**What is expected:**
Answer with a number only, stating how many lines of the records hold the word "delta".

┌────────

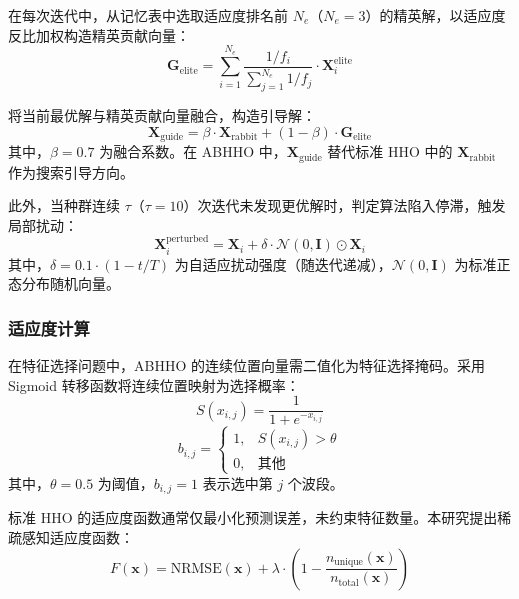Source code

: \documentclass[12pt,a4paper]{article}
\begin{document}
在每次迭代中，从记忆表中选取适应度排名前 $N_e$（$N_e = 3$）的精英解，以适应度反比加权构造精英贡献向量：
\begin{equation}
    \mathbf{G}_{\mathrm{elite}} = \sum_{i=1}^{N_e} \frac{1/f_i}{\sum_{j=1}^{N_e} 1/f_j} \cdot \mathbf{X}_i^{\mathrm{elite}}
    \label{eq:elite_contribution}
\end{equation}

将当前最优解与精英贡献向量融合，构造引导解：
\begin{equation}
    \mathbf{X}_{\mathrm{guide}} = \beta \cdot \mathbf{X}_{\mathrm{rabbit}} + (1 - \beta) \cdot \mathbf{G}_{\mathrm{elite}}
    \label{eq:guide_solution}
\end{equation}
其中，$\beta = 0.7$ 为融合系数。在 ABHHO 中，$\mathbf{X}_{\mathrm{guide}}$ 替代标准 HHO 中的 $\mathbf{X}_{\mathrm{rabbit}}$ 作为搜索引导方向。

此外，当种群连续 $\tau$（$\tau = 10$）次迭代未发现更优解时，判定算法陷入停滞，触发局部扰动：
\begin{equation}
    \mathbf{X}_i^{\mathrm{perturbed}} = \mathbf{X}_i + \delta \cdot \mathcal{N}(0, \mathbf{I}) \odot \mathbf{X}_i
    \label{eq:stagnation_perturbation}
\end{equation}
其中，$\delta = 0.1 \cdot (1 - t/T)$ 为自适应扰动强度（随迭代递减），$\mathcal{N}(0, \mathbf{I})$ 为标准正态分布随机向量。

\subsubsection{适应度计算}

在特征选择问题中，ABHHO 的连续位置向量需二值化为特征选择掩码。采用 Sigmoid 转移函数将连续位置映射为选择概率：
\begin{equation}
    S(x_{i,j}) = \frac{1}{1 + e^{-x_{i,j}}}
    \label{eq:sigmoid}
\end{equation}
\begin{equation}
    b_{i,j} = \begin{cases}
        1, & S(x_{i,j}) > \theta \\
        0, & \text{其他}
    \end{cases}
    \label{eq:binarization}
\end{equation}
其中，$\theta = 0.5$ 为阈值，$b_{i,j} = 1$ 表示选中第 $j$ 个波段。

标准 HHO 的适应度函数通常仅最小化预测误差，未约束特征数量。本研究提出稀疏感知适应度函数：
\begin{equation}
    F(\mathbf{x}) = \mathrm{NRMSE}(\mathbf{x}) + \lambda \cdot \left(1 - \frac{n_{\mathrm{unique}}(\mathbf{x})}{n_{\mathrm{total}}(\mathbf{x})}\right)
    \label{eq:fitness}
\end{equation}
\end{document}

└────────

**Written solution:**
2